Es difícil ser mamá cuando no tuviste un buen ejemplo de madre. O más bien, cuando tu mamá no fue lo que necesitabas, ni entonces ni ahora.
Durante mucho tiempo pensé que el problema era yo, porque mi mamá nunca logró aceptarme como soy. A pesar de mis logros académicos y personales, siempre encontraba algo que criticar, una pesadez que lanzar. Eso sí: frente a los demás, se apropiaba de cada logro como si fuese suyo. Pero en privado, era otra cosa.
Por años me culpé de la crisis matrimonial de mis padres y de su posterior divorcio. Para ella, que mi papá me quisiera y me protegiera de sus golpes era una señal de manipulación mía para dañarla. Me sentí mala por mucho tiempo. Pero hoy, con distancia, sé que era imposible que yo quisiera dañar a mi madre si lo único que buscaba era que me quisiera.
Cuando supe que iba a ser mamá sentí una alegría profunda. Pero pasadas unas semanas, empecé a experimentar un miedo enorme: no quería convertirme en ella. El temor a repetir su patrón fue tan fuerte que terminé yendo a la psiquiatra. La doctora me tranquilizó. Me dijo que si estaba ahí, buscando ayuda, era porque ya era distinta. Porque era capaz de ver que lo que viví no estuvo bien.
Esa certeza me permitió reconciliarme, en parte, con mi madre. Entendí que su experiencia de embarazo no había sido como la mía, que ella no tuvo las herramientas ni las oportunidades que hoy tengo. Y que, quizás por eso, su forma de maternar fue como fue.
Pero tras el nacimiento de mi hija, todo volvió a doler. Noté que cada vez que la visitaba, mi mamá me comparaba con ella o comentaba —con asombro— que yo era una buena madre, cosa que jamás esperó. Me quedó grabada su mirada una vez en que, en medio de un berrinche de mi hija, me acerqué, le hablé con calma, le expliqué por qué no podía darle lo que pedía y la abracé. Ella interrumpió todo el rato, intentando distraerla y minimizar su emoción. Ese tipo de escenas se repitieron varias veces.

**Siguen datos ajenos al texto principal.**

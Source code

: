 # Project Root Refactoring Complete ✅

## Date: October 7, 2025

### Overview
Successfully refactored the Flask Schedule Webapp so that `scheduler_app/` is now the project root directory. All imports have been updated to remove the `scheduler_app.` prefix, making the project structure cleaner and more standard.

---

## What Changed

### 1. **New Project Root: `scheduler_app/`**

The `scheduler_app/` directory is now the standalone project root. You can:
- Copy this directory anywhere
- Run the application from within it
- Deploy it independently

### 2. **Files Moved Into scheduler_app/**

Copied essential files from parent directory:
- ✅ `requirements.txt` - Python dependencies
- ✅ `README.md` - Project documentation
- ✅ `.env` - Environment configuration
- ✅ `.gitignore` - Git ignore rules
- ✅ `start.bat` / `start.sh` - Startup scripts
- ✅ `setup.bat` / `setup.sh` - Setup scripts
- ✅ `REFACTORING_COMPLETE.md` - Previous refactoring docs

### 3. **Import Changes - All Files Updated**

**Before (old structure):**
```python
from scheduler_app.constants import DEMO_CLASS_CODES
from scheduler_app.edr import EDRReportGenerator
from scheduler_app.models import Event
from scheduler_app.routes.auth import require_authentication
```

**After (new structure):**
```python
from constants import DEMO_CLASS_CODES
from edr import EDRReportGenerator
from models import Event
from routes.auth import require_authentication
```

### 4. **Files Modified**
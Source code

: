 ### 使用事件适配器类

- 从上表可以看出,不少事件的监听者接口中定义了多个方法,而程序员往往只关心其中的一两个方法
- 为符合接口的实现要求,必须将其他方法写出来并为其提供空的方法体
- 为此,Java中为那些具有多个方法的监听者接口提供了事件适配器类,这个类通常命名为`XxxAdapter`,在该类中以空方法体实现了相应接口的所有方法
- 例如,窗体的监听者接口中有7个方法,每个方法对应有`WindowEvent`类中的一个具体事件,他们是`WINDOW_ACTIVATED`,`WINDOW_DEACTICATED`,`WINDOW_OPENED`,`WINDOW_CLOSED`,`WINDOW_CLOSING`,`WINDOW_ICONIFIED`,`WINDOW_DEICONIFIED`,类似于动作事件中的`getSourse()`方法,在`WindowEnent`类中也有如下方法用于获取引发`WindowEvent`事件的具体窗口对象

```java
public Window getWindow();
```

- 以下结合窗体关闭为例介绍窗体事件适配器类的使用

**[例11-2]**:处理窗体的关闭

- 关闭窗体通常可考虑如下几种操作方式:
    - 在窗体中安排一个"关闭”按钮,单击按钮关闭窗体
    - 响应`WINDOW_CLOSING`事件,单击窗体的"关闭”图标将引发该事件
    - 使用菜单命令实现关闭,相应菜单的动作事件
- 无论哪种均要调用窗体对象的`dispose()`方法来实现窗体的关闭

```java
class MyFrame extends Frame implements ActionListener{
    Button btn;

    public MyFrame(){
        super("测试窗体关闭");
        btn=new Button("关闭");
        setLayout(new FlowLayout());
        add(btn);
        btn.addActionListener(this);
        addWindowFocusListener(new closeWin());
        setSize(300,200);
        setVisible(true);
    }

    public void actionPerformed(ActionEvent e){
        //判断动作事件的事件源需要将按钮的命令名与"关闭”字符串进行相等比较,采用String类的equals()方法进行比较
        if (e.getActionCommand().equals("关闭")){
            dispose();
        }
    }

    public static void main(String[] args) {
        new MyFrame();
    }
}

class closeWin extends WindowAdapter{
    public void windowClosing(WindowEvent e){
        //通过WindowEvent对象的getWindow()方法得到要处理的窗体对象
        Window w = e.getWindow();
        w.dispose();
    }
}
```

Cuando decidí separarme del padre de mi hija, no pensé que volvería a vivir con ella. Pero aun así me dolió lo que dijo cuando le conté mi decisión: “Si te vienes para acá, yo no te puedo ayudar con la niña”. Como ya me había acostumbrado a su forma de ser, seguí funcionando. Tenía que seguir funcionando para poder maternar, para cuidar a mi hija, aunque dentro de mí se abriera otra herida. Esa pena la procesé mucho tiempo después, en terapia.
Hoy no tengo ningún contacto con ella. Tras varios episodios de violencia, decidí dar un paso al costado. No dudo que me haya querido, pero su amor siempre estuvo condicionado a que cumpliera sus expectativas. Vivir así, con la sensación de no ser suficiente, terminó por desgastarme. Estaba aniquilando mi ya frágil autoestima. Y aunque me costó, fue la decisión más valiente que he tomado: alejarme, y no mirar atrás. No me arrepiento.
Hoy, al verla aparecer en mi mente, me caen un par de lágrimas. Me pasa también cuando veo a mis amigos con sus mamás, cuando en redes sociales comparten momentos con ellas. Yo no puedo hacer eso. Porque, aunque suene duro decirlo, siento que tuve que “matar” esa figura materna para poder seguir viva. Para alcanzar, al fin, una calma que estoy empezando a conocer.
Eso sí, tengo una esperanza: que mi hija sí pueda hablar de su mamá con orgullo. Que pueda decir que tuvo una madre real, con errores y contradicciones, pero que siempre la amó tal como es, que la abrazó cuando lo necesitó. Eso quiero para ella. Eso estoy tratando de ser.